Current car is valued at $4k from NADA and similar cars online sell for around $6k. Savings of $500 per year in an semi-urban area if I drop collision and comp. Parked in a garage and I drive around 4000 miles a year as I work from home. I'm debating dropping collision and comprehensive but trying to see if there are any other benefits from keeping the car fully insured, are there any noticeable ones?

    Opinions on dropping collision and comprehensive for 20 year old car?
    byu/galacticphotos inInsurance



    Posted by galacticphotos

    7 Comments

    1. Depends on how easy to would be for you to replace the car on a moment’s notice if it was wrecked. If you cannot do so without great financial difficulty, and you cannot be without a car for any period of time, then you’re paying $45/mo to be in the position of receiving a $4K+/- less your deductible check quickly if you total your car. Still leaves you having to come up with $2K + your deductible though. And if you have rental coverage on your policy, that would vanish if you dropped coll/comp. Might not be all that big a deal, but if it takes them a week or two to decide whether to total your car, that’s another few hundred at least out of your pocket. You’d have to check your policy to see how glass coverage comes into play.
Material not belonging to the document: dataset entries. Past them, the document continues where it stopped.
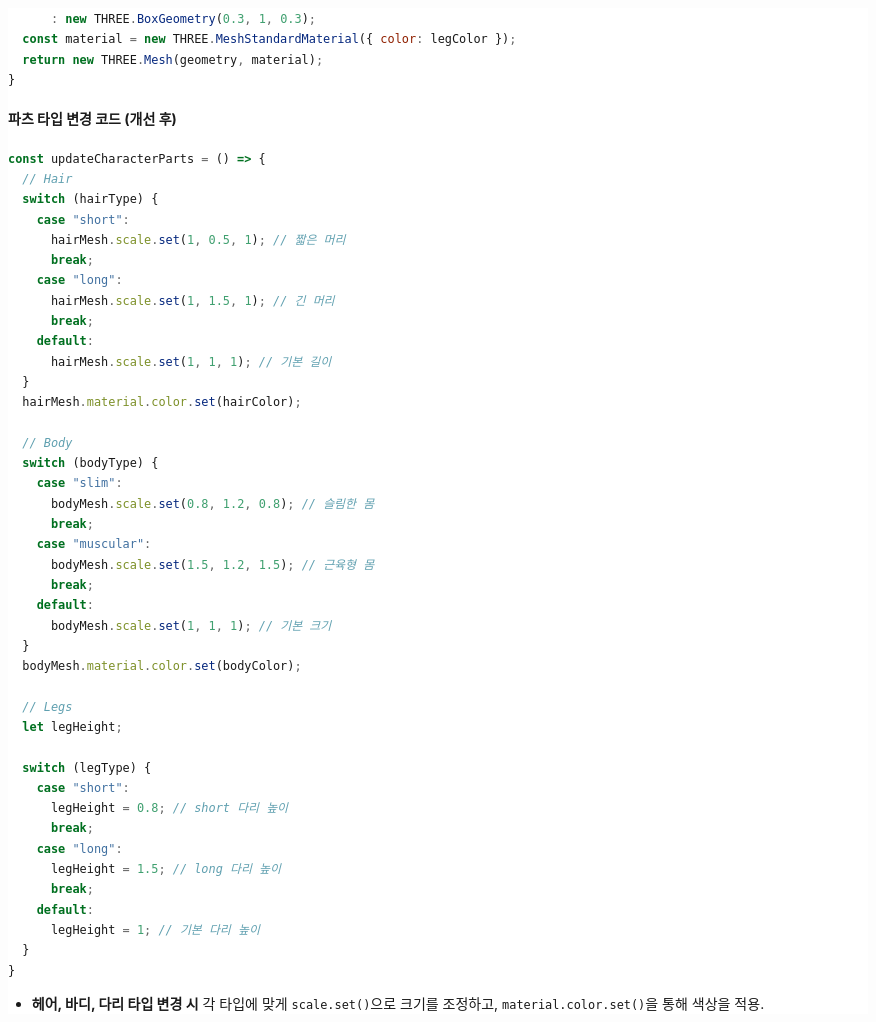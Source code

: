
 ```javascript
      : new THREE.BoxGeometry(0.3, 1, 0.3);
  const material = new THREE.MeshStandardMaterial({ color: legColor });
  return new THREE.Mesh(geometry, material);
}
```

#### **파츠 타입 변경 코드 (개선 후)**
```javascript
const updateCharacterParts = () => {
  // Hair
  switch (hairType) {
    case "short":
      hairMesh.scale.set(1, 0.5, 1); // 짧은 머리
      break;
    case "long":
      hairMesh.scale.set(1, 1.5, 1); // 긴 머리
      break;
    default:
      hairMesh.scale.set(1, 1, 1); // 기본 길이
  }
  hairMesh.material.color.set(hairColor);

  // Body
  switch (bodyType) {
    case "slim":
      bodyMesh.scale.set(0.8, 1.2, 0.8); // 슬림한 몸
      break;
    case "muscular":
      bodyMesh.scale.set(1.5, 1.2, 1.5); // 근육형 몸
      break;
    default:
      bodyMesh.scale.set(1, 1, 1); // 기본 크기
  }
  bodyMesh.material.color.set(bodyColor);

  // Legs
  let legHeight;

  switch (legType) {
    case "short":
      legHeight = 0.8; // short 다리 높이
      break;
    case "long":
      legHeight = 1.5; // long 다리 높이
      break;
    default:
      legHeight = 1; // 기본 다리 높이
  }
}
```
- **헤어, 바디, 다리 타입 변경 시** 각 타입에 맞게 `scale.set()`으로 크기를 조정하고, `material.color.set()`을 통해 색상을 적용.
      If you can pretty easily come up with $6K to replace the car whenever you needed to, I’d drop coll/comp on a car where max payout is maybe $4K (depends on your deductible) and you’re paying $500 per year.

    2. Teddy808420 on

      I once had a liability-only car wrecked badly enough to be irreparably undriveable. Nobody was hurt fortunately, but what sucked was being on my own to deal with the actual remains of the car, first getting it moved to a safe location to get our crap out of it, then figuring out how to dispose of it. The costs were not a big deal (and I actually netted a few hundred bucks of salvage value), but the hassle added greatly to the stress of the situation given that I started without the slightest idea of who even to call to deal with that. If I’d had collision/comprehensive then I think my insurer would have provided much more experienced coordination for that process.

      One idea would be to keep the coverage but just set a four-digit deductible so it won’t cost much but the insurer will still be involved in a situation like that.

    3. ElGordo1988 on

      I’m in between cars ever since my Jeep crapped out, currently driving a 2007 temporary car. I don’t have collision or comprehensive, my insurance is around $40/month on this smaller econo-car for basic liability + renter’s insurance     

      If you feel fairly safe in your driving habits, go for it. Personally I like the money I’m saving by only getting the bare minimum I also live in a fairly safe area and drive mostly side-streets at low speeds, so ***for me*** getting the cheapest insurance makes sense. 

      You’ll have to review your own situation, driving habits, etc to determine if dropping collision/comprehensive works for you  

      To be honest, I had collision/comprehensive to the tune of $200+/month on my Jeep for 10+ years and only “used it” a whopping one time (…for a random hailstorm that caused ~$5k in dent damage) lol… in hindsight it was a waste of money

    4. Can you replace the vehicle tomorrow if it was involved in a hit and run or hit by an uninsured driver?

    5. RegularAdventurous88 on

      at 4,000 miles per year, you should shop around and see who will give you a better discount! Insurance is there for a reason – to cover out of pocket expenses that you don’t have the money for. Insuring the car against loss makes sense, unless you have $6k in the bank to buy a new one if that one gets totaled!

    6. SpecialistPathfinder on

      I know someone who went to do this recently and when just dropping it the price really didn’t go down as much as they hoped they were quoted a savings of $10 a month.

    7. MoonSparkles11 on

      Plus the carrier valuation is, unfortunately, often less than the 4-6k you see online (of course less your deductible as well..)

      I’d also ask your agent how the No PD rate (-$500) compares to the savings for: “Highest deductible Comp with No Collision”.
      This isn’t always the case, but, depending on your carrier, some actually give more of a savings WITH Comp vs w/o Comp…. and if you wouldn’t file a comp claim (better for your future rates; & you’ve already said you can pay for a new car yourself) then having the highest Comp deductible & no Coll could help increase those mean-time savings even more.

      Lastly – Changing auto ins carriers frequently is not ideal for new rates (3yrs good, 5yrs best)… so if it’s likely you’ll be replacing your car within the next year or so, I’d actually WAIT to change carriers until you’ve bought the replacement. You’ll benefit more by finding the best rate once you have that longer-term vehicle vs shopping now… One carrier could offer a great premium on the 20 year old car but have horrible rates when you add “X” next car (and you won’t get as good of rates the second time you shop without building longevity first); So I’d adjust the current policy as needed, keep building longevity with this carrier, & timing your shopping after a car change to get the most bank for your buck.